Una banda sonora estival algo distinta fue Hail to the Thief de Radiohead. La frase del título había sido empleada por los críticos de la victoria electoral de Bush en 2000, lo que otorgaba al álbum un tinte manifiestamente político. El título provisional, bastante mejor, había sido The Gloaming, un vocablo anticuado para «crepúsculo». «Aquel crepúsculo —explicó Thom Yorke— [era] la sensación inminente de volver a la Edad Media. El aumento de toda esta intolerancia, estupidez, temor e ignorancia reaccionarias.» Otro posible título fue The Lukewarm [el indiferente], alusivo a la palabra dantesca para referirse a «las personas a las que todo les importa un huevo… Los indiferentes están al borde del infierno, merodeando junto a las puertas pero sin poder salir. Parecen preguntarse: “¿Qué hacemos aquí? No hemos hecho nada”. Y a ojos de Dante “ése es precisamente el motivo; lo jodisteis todo; dejasteis que pasara”».
Yorke se había convertido en padre en el año 2001 y pasaba mucho tiempo en casa con su hijo, escuchando los noticiarios de Radio 4. Cuando una frase saltaba de la radio y captaba su atención, la apuntaba. Aquellas letras se convirtieron en revoltijos de lenguaje prestado, podados de contexto pero cargados de brotes de significado siniestro, que parecían comunicarse mediante el lenguaje encantado y sombrío de las fábulas. «Aquél era el ruido que se escuchaba en mi casa, de modo que fue el ruido que acabó en las canciones —le dijo a John Robinson de NME—. Todo tenía muy mala pinta.»
Sin duda, Yorke había estado diciendo que la cosa pintaba mal a lo largo de toda su carrera, pero desde el último álbum de Radiohead los acontecimientos mundiales se habían apresurado a corroborar sus lúgubres imaginaciones. Los ataques del 11-S, Afganistán, Irak: vuelve la era del hielo. La música de Radiohead hablaba a los temores de la gente; «Where Is the Love?» expresaba un pacifismo vago y consolador; Steve Earle y las Dixie Chicks mostraron compasión y valentía ante el panorama. Por fin, la diversidad de preocupaciones empezaba a encontrar su propia voz.

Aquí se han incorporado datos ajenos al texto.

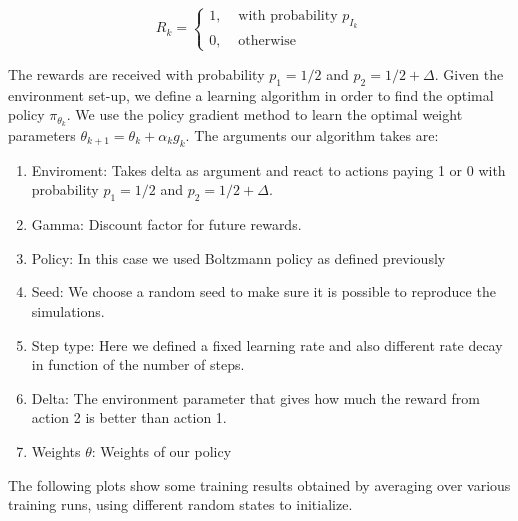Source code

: \documentclass[a4paper, 11pt]{article} %
\begin{document}
$$
R_{k}=\left\{\begin{array}{ll}{1,} & {\text { with probability } p_{I_{k}}} \\ {0,} & {\text { otherwise }}\end{array}\right.
$$

The rewards are received with probability $p_{1}=1 / 2$ and $p_{2}=1 / 2+\Delta$. Given the environment set-up, we define a learning algorithm in order to find the optimal policy $\pi_{\theta_{k}}$. We use the policy gradient method to learn the optimal weight parameters $\theta_{k+1}=\theta_{k}+\alpha_{k} g_{k}$. The arguments our algorithm takes are:

\begin{enumerate}
	\item Enviroment: Takes delta as argument and react to actions paying 1 or 0 with probability $p_{1}=1 / 2$ and $p_{2}=1 / 2+\Delta$.
	\item Gamma: Discount factor for future rewards.
	\item Policy: In this case we used Boltzmann policy as defined previously
	\item Seed: We choose a random seed to make sure it is possible to reproduce the simulations.
	\item Step type: Here we defined a fixed learning rate and also different rate decay in function of the number of steps.
	\item Delta: The environment parameter that gives how much the reward from action 2 is better than action 1.
	\item Weights $\theta$: Weights of our policy
\end{enumerate}

The following plots show some training results obtained by averaging over various training runs, using different random states to initialize.
\end{document}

El 5 de junio, Michael Stipe acudió con algunos amigos a ver el concierto de Radiohead en el Beacon Theatre de Nueva York. Durante la interpretación de «No Surprises» apreció algo digno de consideración. Cuando Yorke suspiraba la frase «Derroca al gobierno, no nos representa», la multitud coreó la letra con un aullido casi desesperado. El despertar de la disensión que había empezado con Steve Earle había hallado por fin su voz.
Sentía que empezaba el punto de inflexión —le dijo Stipe a Craig McLean del Independent—. Tras pasar por lo que yo llamé «el gran silencio»… en que la gente no podía levantar la voz… en aquel momento, aquello cambió. Me di cuenta de que la cosa empezaba a moverse.